A recent story in The New York Times highlighted that famous Vh1 promotion back in the '80s where they gave away 36 Corvettes - from the very first model in 1953 all the way to the current year (1989) sports car. For a bit more than a million dollars, that much-buzzed about promotion helped put Vh1 - MTV's neglected little sister - on the map.
Conceived by branding and marketing impresario Jim Cahill, the Corvette promotion remains legendary more than two decades later. You still "ooh and ah" when you think about the magnitude of one guy winning all those dream cars. The winner was Dennis Amodeo who quickly flipped the cars to artist Peter Max who had an idea for an art project for the fleet that never materialized.

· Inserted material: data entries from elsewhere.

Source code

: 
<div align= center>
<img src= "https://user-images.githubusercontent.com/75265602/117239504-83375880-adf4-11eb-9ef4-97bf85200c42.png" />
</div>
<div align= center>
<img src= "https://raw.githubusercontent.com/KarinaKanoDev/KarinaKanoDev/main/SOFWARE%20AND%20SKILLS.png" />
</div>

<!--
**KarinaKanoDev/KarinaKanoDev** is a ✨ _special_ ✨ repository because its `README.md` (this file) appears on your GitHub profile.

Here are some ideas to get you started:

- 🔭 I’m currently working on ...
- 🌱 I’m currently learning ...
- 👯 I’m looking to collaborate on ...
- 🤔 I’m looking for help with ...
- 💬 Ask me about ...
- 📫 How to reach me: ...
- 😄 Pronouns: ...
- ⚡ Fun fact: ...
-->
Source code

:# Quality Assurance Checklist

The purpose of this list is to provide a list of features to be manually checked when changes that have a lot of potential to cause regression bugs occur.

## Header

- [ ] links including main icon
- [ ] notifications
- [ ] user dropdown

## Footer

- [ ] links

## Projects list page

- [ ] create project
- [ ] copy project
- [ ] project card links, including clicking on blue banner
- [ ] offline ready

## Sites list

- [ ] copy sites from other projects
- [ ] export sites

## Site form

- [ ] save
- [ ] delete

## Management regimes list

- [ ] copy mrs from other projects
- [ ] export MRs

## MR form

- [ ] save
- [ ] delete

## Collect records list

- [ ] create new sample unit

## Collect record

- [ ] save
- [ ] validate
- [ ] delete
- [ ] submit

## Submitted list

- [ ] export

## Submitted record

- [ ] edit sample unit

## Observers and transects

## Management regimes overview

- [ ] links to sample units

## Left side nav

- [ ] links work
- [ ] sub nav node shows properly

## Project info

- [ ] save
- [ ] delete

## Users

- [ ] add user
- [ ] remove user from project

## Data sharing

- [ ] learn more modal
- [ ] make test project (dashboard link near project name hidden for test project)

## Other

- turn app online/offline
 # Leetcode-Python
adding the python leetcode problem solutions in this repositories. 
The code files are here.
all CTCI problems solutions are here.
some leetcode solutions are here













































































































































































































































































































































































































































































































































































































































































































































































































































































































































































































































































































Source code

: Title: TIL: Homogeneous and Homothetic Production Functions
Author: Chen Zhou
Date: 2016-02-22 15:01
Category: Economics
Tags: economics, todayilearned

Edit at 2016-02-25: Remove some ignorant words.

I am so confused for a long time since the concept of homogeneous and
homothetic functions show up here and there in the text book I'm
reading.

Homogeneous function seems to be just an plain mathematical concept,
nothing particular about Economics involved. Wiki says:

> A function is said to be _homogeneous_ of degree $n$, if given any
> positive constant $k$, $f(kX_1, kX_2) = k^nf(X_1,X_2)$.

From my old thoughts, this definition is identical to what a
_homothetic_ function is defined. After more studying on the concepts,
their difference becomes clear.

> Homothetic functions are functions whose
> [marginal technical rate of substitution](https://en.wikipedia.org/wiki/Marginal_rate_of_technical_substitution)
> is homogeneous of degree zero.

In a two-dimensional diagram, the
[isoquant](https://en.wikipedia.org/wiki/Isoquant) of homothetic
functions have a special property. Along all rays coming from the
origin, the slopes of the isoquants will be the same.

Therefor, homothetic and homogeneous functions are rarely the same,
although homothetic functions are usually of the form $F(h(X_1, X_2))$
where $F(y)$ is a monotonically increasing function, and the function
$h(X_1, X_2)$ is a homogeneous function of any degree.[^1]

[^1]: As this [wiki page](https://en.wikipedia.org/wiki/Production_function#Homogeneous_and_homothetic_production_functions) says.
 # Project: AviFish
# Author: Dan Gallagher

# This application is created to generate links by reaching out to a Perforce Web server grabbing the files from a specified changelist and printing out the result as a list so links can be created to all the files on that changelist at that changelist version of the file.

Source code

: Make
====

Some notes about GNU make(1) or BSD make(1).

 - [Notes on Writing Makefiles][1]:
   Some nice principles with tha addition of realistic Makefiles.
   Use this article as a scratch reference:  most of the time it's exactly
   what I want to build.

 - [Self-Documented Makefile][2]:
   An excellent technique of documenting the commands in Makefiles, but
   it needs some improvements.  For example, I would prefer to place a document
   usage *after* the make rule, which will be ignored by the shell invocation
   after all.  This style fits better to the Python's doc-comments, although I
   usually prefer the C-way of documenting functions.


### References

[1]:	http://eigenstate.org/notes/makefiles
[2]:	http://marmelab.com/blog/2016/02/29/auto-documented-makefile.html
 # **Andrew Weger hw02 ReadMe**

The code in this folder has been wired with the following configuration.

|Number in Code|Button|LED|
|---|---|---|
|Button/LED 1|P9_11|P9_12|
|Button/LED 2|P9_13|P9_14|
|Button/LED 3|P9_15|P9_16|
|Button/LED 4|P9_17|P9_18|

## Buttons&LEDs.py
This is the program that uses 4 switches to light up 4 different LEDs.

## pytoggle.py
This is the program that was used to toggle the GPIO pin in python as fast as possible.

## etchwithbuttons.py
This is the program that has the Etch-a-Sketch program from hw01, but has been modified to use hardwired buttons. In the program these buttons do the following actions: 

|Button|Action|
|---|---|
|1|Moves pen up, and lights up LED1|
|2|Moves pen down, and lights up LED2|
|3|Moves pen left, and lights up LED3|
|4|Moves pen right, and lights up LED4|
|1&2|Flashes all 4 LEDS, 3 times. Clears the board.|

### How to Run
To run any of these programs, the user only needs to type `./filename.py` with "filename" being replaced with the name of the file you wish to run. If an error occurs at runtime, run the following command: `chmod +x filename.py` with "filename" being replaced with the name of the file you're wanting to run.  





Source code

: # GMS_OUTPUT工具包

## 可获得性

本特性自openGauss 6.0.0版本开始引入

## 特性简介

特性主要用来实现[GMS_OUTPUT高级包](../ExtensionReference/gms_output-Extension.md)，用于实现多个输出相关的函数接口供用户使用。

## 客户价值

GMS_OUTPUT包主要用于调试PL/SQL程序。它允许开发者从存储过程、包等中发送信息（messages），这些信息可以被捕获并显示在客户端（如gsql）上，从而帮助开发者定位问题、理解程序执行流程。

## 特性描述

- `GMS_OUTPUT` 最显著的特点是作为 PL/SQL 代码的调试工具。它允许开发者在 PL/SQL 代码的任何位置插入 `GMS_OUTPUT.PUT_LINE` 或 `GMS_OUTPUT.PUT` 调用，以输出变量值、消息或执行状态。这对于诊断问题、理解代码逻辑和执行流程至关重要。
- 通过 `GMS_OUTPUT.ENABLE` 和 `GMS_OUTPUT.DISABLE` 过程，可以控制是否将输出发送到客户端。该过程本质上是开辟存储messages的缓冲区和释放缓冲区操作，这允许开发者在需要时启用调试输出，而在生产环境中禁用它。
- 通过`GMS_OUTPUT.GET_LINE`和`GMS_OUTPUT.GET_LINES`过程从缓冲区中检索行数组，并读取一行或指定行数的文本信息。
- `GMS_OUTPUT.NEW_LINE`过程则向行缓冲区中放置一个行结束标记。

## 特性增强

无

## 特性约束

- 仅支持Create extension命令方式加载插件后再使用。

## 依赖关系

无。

Now you're probably thinking, "Who has a million dollars to come up with a big promotion?" And in fact, when Cahill pitched the promotion to MTV Networks head, Tom Freston, the response was, "This is a big hunk of change, boys."
So, here's the kicker. MTV Networks made money on the promotion!
Working with Vh1's head of programming, Jeff Rowe (many of you remember him as radio PD Dallas Cole) and the GM of MTV/Vh1 Lee Masters, Cahill put together a plan to monetize the promotion utilizing 1-900 numbers.
Well, consider that in order to enter Vh1's contest, viewers had to use a 900-number with a fee of $2. By the end of the promotion, more than 1.3 million viewers paid $1.49 a call to enter, two presenting sponsors ponied up $500,000, along with another million from four participating sponsors. All told, $3 million dollars in profit to MTV Networks.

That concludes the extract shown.